**Exercise instructions**
In the reply, include exactly the lines of the entries below from the first to the line with "Copyright (c) 2023 Fuji Scripts", that line included.

[Data extracted from a collection]
□ □ □ □ □

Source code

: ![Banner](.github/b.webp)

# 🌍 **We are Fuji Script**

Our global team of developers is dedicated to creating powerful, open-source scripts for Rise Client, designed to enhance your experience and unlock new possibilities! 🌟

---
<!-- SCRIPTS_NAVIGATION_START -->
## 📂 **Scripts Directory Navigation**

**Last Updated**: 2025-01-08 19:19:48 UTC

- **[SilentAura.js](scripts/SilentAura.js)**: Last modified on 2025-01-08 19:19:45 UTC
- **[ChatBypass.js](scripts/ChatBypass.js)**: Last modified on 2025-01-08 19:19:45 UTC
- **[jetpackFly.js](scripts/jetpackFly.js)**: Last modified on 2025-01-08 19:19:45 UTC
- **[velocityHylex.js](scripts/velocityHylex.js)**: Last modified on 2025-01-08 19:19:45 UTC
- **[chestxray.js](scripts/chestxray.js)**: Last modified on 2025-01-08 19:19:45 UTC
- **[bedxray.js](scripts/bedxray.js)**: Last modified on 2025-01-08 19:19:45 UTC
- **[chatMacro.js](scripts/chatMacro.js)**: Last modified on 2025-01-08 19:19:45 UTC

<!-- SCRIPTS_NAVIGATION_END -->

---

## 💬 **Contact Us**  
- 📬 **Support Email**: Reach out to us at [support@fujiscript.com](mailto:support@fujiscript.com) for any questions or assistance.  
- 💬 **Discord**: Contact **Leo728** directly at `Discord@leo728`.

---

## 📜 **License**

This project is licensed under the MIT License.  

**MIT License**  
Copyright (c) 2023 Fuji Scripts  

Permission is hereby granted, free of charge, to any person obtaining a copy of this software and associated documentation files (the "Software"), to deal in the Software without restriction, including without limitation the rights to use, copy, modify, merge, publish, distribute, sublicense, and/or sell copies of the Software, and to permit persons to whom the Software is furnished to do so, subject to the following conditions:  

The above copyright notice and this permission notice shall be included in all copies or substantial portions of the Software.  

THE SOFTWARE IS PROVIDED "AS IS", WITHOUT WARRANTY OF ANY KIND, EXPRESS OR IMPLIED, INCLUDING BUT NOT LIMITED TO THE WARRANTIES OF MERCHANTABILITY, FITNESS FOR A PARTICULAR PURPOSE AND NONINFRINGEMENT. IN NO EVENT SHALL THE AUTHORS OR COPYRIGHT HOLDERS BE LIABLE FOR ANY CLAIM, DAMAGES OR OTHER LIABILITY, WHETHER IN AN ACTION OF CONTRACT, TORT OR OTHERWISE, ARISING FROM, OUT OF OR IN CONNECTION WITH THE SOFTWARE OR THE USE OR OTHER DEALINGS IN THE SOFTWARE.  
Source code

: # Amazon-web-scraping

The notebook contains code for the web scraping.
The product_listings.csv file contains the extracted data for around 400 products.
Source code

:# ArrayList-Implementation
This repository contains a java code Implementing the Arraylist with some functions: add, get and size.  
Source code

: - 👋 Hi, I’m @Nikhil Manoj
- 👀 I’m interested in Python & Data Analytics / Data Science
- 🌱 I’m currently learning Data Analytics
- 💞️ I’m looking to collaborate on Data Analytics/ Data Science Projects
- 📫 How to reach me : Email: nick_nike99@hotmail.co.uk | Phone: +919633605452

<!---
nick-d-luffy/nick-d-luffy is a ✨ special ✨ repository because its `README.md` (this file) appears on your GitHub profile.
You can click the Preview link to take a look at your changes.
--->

□ □ □ □ □

**Answer below**
Source code

: ![Banner](.github/b.webp)

# 🌍 **We are Fuji Script**

Our global team of developers is dedicated to creating powerful, open-source scripts for Rise Client, designed to enhance your experience and unlock new possibilities! 🌟

---
<!-- SCRIPTS_NAVIGATION_START -->
## 📂 **Scripts Directory Navigation**

**Last Updated**: 2025-01-08 19:19:48 UTC

- **[SilentAura.js](scripts/SilentAura.js)**: Last modified on 2025-01-08 19:19:45 UTC
- **[ChatBypass.js](scripts/ChatBypass.js)**: Last modified on 2025-01-08 19:19:45 UTC
- **[jetpackFly.js](scripts/jetpackFly.js)**: Last modified on 2025-01-08 19:19:45 UTC
- **[velocityHylex.js](scripts/velocityHylex.js)**: Last modified on 2025-01-08 19:19:45 UTC
- **[chestxray.js](scripts/chestxray.js)**: Last modified on 2025-01-08 19:19:45 UTC
- **[bedxray.js](scripts/bedxray.js)**: Last modified on 2025-01-08 19:19:45 UTC
- **[chatMacro.js](scripts/chatMacro.js)**: Last modified on 2025-01-08 19:19:45 UTC

<!-- SCRIPTS_NAVIGATION_END -->

---

## 💬 **Contact Us**  
- 📬 **Support Email**: Reach out to us at [support@fujiscript.com](mailto:support@fujiscript.com) for any questions or assistance.  
- 💬 **Discord**: Contact **Leo728** directly at `Discord@leo728`.

---

## 📜 **License**

This project is licensed under the MIT License.  

**MIT License**  
Copyright (c) 2023 Fuji Scripts  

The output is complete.